Saturday 09 Oct 2021 | 12:31 | SYDNEY
Saturday 09 Oct 2021 | 12:31 | SYDNEY

N disarmament: Suggestions from Geneva

8 February 2010 09:13

Dougal McInnes is a former transnational issues analyst with the Office of National Assessments, and has worked with the Department of Defence and the Australian Strategic Policy Institute.

'Another day, another global panel, another big fat report.' So quipped Australia's leading figure on nuclear disarmament in Geneva last week.

Professor Gareth Evans, co chair of the International Commission on Nuclear Non Proliferation and Disarmament, was at UN HQ presenting the Commissions report ‘Eliminating Nuclear Threats: A Practical Guide for Global Policy Makers'. (The report was formally launched in Tokyo last December with Prime Minister Rudd.)

Evans told the audience of diplomats (and interested observers like myself) that since 1945 only sheer dumb luck – not policy – has avoided a nuclear catastrophe by accident, design or miscalculation.

The most insightful offerings in Geneva were Evans' pragmatic suggestions to diplomats who spoke during question time.

Israel's representative underlined his country's concerns about NPT membership. Evans implored Israel to look forward, not back. A small step forward for Israel would be to articulate concerns in a formal dialogue, something Evans managed last year when he convened a meeting in Cairo attended by representatives from Israel, Iran and the Arab League. In short, NPT membership is not a show-stopper and acceptance of this point would be progress.

Similarly, Evans told the Indian representative to the UN in Geneva that, rather than focusing on the intransigence of others, any movement towards signing the CTBT would be progress.

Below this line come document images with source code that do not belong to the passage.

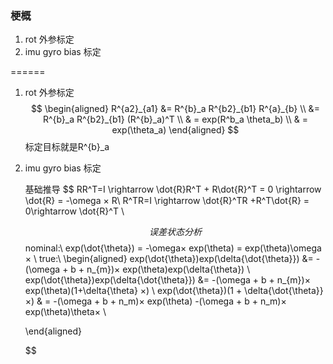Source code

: <!--
 * @Author: Liu Weilong
 * @Date: 2021-04-08 20:11:49
 * @LastEditors: Liu Weilong
 * @LastEditTime: 2021-04-09 07:56:52
 * @Description: 
-->
### 梗概
1. rot 外参标定
2. imu gyro bias 标定

======
1. rot 外参标定
   $$
   \begin{aligned}
           R^{a2}_{a1} &= R^{b}_a R^{b2}_{b1} R^{a}_{b}
    \\
     &= R^{b}_a R^{b2}_{b1} (R^{b}_a)^T
     \\
     & = exp(R^b_a \theta_b)
     \\
     & = exp(\theta_a)
   \end{aligned}
   $$
   标定目标就是R^{b}_a

2. imu gyro bias 标定
   
   基础推导
   $$
    RR^T=I \rightarrow \dot{R}R^T + R\dot{R}^T = 0 \rightarrow \dot{R}  = -\omega × R\\
    R^TR=I \rightarrow \dot{R}^TR +R^T\dot{R} = 0\rightarrow \dot{R}^T   \\
    

   $$
   误差状态分析
   $$
   nominal:\\
    exp(\dot{\theta}) = -\omega× exp(\theta) = exp(\theta)\omega ×
    \\
   true:\\
    \begin{aligned}
    exp(\dot{\theta})exp(\delta{\dot{\theta}}) &= -(\omega + b + n_{m})× exp(\theta)exp(\delta{\theta})
    \\
    exp(\dot{\theta})exp(\delta{\dot{\theta}}) &= -(\omega + b + n_{m})× exp(\theta)(1+\delta{\theta} ×)
    \\
    exp(\dot{\theta})(1 + \delta{\dot{\theta}}×) & = -(\omega + b + n_m)× exp(\theta) -(\omega + b + n_m)× exp(\theta)\theta×
    \\
   
    \end{aligned}

   $$
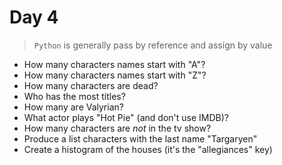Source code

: # Day 4

> `Python` is generally pass by reference and assign by value
* How many characters names start with "A"?
* How many characters names start with "Z"?
* How many characters are dead?
* Who has the most titles?
* How many are Valyrian?
* What actor plays "Hot Pie" (and don't use IMDB)?
* How many characters are *not* in the tv show?
* Produce a list characters with the last name "Targaryen"
* Create a histogram of the houses (it's the "allegiances" key)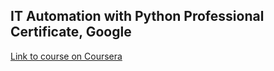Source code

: ## IT Automation with Python Professional Certificate, Google
[Link to course on Coursera](https://www.coursera.org/professional-certificates/google-it-automation)
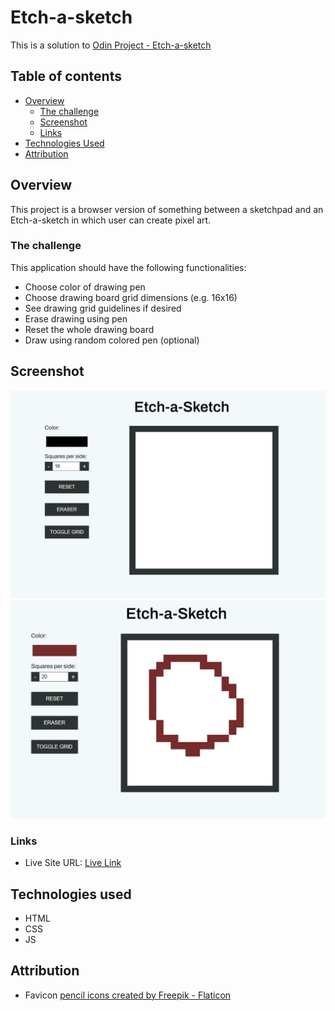 # Etch-a-sketch

This is a solution to [Odin Project - Etch-a-sketch](https://www.theodinproject.com/lessons/foundations-etch-a-sketch)

## Table of contents
- [Overview](#overview)
  - [The challenge](#the-challenge)
  - [Screenshot](#screenshot)
  - [Links](#links)
- [Technologies Used](#technologies-used)
- [Attribution](#attribution)

## Overview
This project is a browser version of something between a sketchpad and an Etch-a-sketch in which user can create pixel art.

### The challenge
This application should have the following functionalities:
- Choose color of drawing pen
- Choose drawing board grid dimensions (e.g. 16x16)
- See drawing grid guidelines if desired
- Erase drawing using pen
- Reset the whole drawing board
- Draw using random colored pen (optional)

## Screenshot
![](./assets/solution-etch-a-sketch.JPG)
![](./assets/draw-etch-a-sketch.JPG)

### Links
- Live Site URL: [Live Link](https://hamnaishaq.github.io/etch-a-sketch/)

## Technologies used
- HTML
- CSS
- JS

## Attribution

- Favicon <a href="https://www.flaticon.com/free-icons/pencil" title="pencil icons">pencil icons created by Freepik - Flaticon</a>

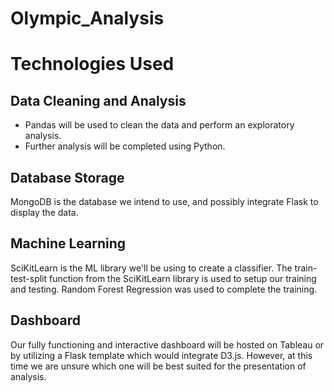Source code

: # Olympic_Analysis

# Technologies Used
## Data Cleaning and Analysis
* Pandas will be used to clean the data and perform an exploratory analysis. 
* Further analysis will be completed using Python.

## Database Storage
MongoDB is the database we intend to use, and possibly integrate Flask to display the data.

## Machine Learning
SciKitLearn is the ML library we'll be using to create a classifier. The train-test-split function from the SciKitLearn library is used to setup our training and testing. Random Forest Regression was used to complete the training.

## Dashboard
Our fully functioning and interactive dashboard will be hosted on Tableau or by utilizing a Flask template which would integrate D3.js. However, at this time we are unsure which one will be best suited for the presentation of analysis.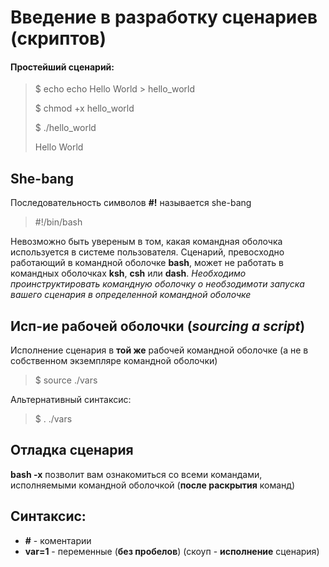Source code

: # Введение в разработку сценариев (скриптов)

#### Простейший сценарий:
> $ echo echo Hello World > hello_world
> 
> $ chmod +x hello_world
>
> $ ./hello_world
> 
> Hello World

## She-bang
Последовательность символов **#!** называется she-bang
> #!/bin/bash

Невозможно быть увереным в том, какая командная оболочка используется в системе пользователя.
Сценарий, превосходно работающий в командной оболочке **bash**, может не работать в командных оболочках **ksh**, **csh** или **dash**.
*Необходимо проинструктировать командную оболочку о необзодимоти запуска вашего сценария в определенной командной оболочке*

## Исп-ие рабочей оболочки (*sourcing a script*)
Исполнение сценария в **той же** рабочей командной оболочке 
(а не в собственном экземпляре командной оболочки)
> $ source ./vars

Альтернативный синтаксис:
> $ . ./vars

## Отладка сценария
**bash -x** позволит вам ознакомиться со всеми командами, исполняемыми командной оболочкой (**после раскрытия** команд)

## Синтаксис:
+ **#** - коментарии
+ **var=1** - переменные (**без пробелов**) (скоуп - **исполнение** сценария)
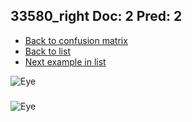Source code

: ## 33580_right Doc: 2 Pred: 2
- [Back to confusion matrix](https://github.com/juliandewit/kaggle_retinopathy/blob/master/matrix.md)
- [Back to list](https://github.com/juliandewit/kaggle_retinopathy/blob/master/lists/22/list.md)
- [Next example in list](https://github.com/juliandewit/kaggle_retinopathy/blob/master/lists/22/33/33626_right.md)

![Eye](https://retinopaty.blob.core.windows.net/size1024/33580_right_2.jpeg)

### 

![Eye]()
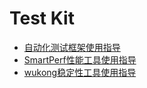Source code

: # Test Kit

- [自动化测试框架使用指导](../application-test/arkxtest-guidelines.md)
- [SmartPerf性能工具使用指导](../application-test/smartperf-guidelines.md)
- [wukong稳定性工具使用指导](../application-test/wukong-guidelines.md)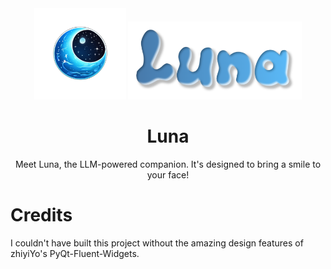 <style>
        .container {
            grid-template-columns: 1fr 1fr;
            align-items: center; /* Center items vertically */
            justify-items: center; /* Center items horizontally */
        }

</style>
<div align="center">

<div class="row">
        <img src="./assets/Luna-icon.png" alt="Logo" style="width:29%" class="image">
        <img src="./assets/text2.png" alt="Text" class="image" style="width:55%">
</div>


# Luna
 Meet Luna, the LLM-powered companion. It's designed to bring a smile to your face! 
</div>

# Credits
 I couldn't have built this project without the amazing design features of zhiyiYo's PyQt-Fluent-Widgets.

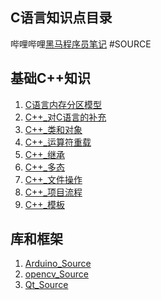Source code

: ## C语言知识点目录
哔哩哔哩[黑马程序员笔记]()
#SOURCE 
## 基础C++知识
1. [C语言内存分区模型](C++基础知识/C语言内存分区模型.md)
2. [C++_对C语言的补充](C++基础知识/C++_对C语言的补充.md)
3. [C++_类和对象](C++基础知识/C++_类和对象.md)
4. [C++_运算符重载](C++基础知识/C++_运算符重载.md)
5. [C++_继承](C++基础知识/C++_继承.md)
6. [C++_多态](C++基础知识/C++_多态.md)
7. [C++_文件操作](C++基础知识/C++_文件操作.md)
8. [C++_项目流程](C++基础知识/C++_项目流程.md)
9. [C++_模板](C++基础知识/C++_模板.md)

## 库和框架
1. [Arduino_Source](Arduino/Arduino_Source.md)
2. [opencv_Source](opencv/opencv_Source.md)
3. [Qt_Source](Qt/Qt_Source.md)
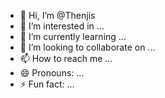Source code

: - 👋 Hi, I’m @Thenjis
- 👀 I’m interested in ...
- 🌱 I’m currently learning ...
- 💞️ I’m looking to collaborate on ...
- 📫 How to reach me ...
- 😄 Pronouns: ...
- ⚡ Fun fact: ...

<!---
Thenjis/Thenjis is a ✨ special ✨ repository because its `README.md` (this file) appears on your GitHub profile.
You can click the Preview link to take a look at your changes.
--->
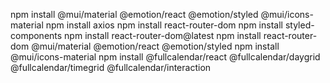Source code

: npm install @mui/material @emotion/react @emotion/styled @mui/icons-material
npm install axios
npm install react-router-dom
npm install styled-components
npm install react-router-dom@latest
npm install react-router-dom @mui/material @emotion/react @emotion/styled
npm install @mui/icons-material
npm install @fullcalendar/react @fullcalendar/daygrid @fullcalendar/timegrid @fullcalendar/interaction
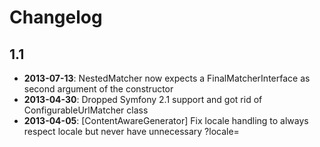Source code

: Changelog
=========

1.1
---

* **2013-07-13**: NestedMatcher now expects a FinalMatcherInterface as second argument of the constructor
* **2013-04-30**: Dropped Symfony 2.1 support and got rid of ConfigurableUrlMatcher class
* **2013-04-05**: [ContentAwareGenerator] Fix locale handling to always respect locale but never have unnecessary ?locale=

The French representative underlined her country's freeze on nuclear weapon numbers and the dismantling of its nuclear testing facilities. For Evans, however, progress would see France reconsider its unworkable two-tier approach that advocates for reductions and a halt in testing while not formally committing to total nuclear disarmament.

Evans was making the utterly practical point that introspection by those countries with nuclear weapons is the first step. And no matter how small the resulting step, this is progress. Evans concluded by reminding his audience: it's important not to make the best the enemy of the good when it comes to nuclear disarmament.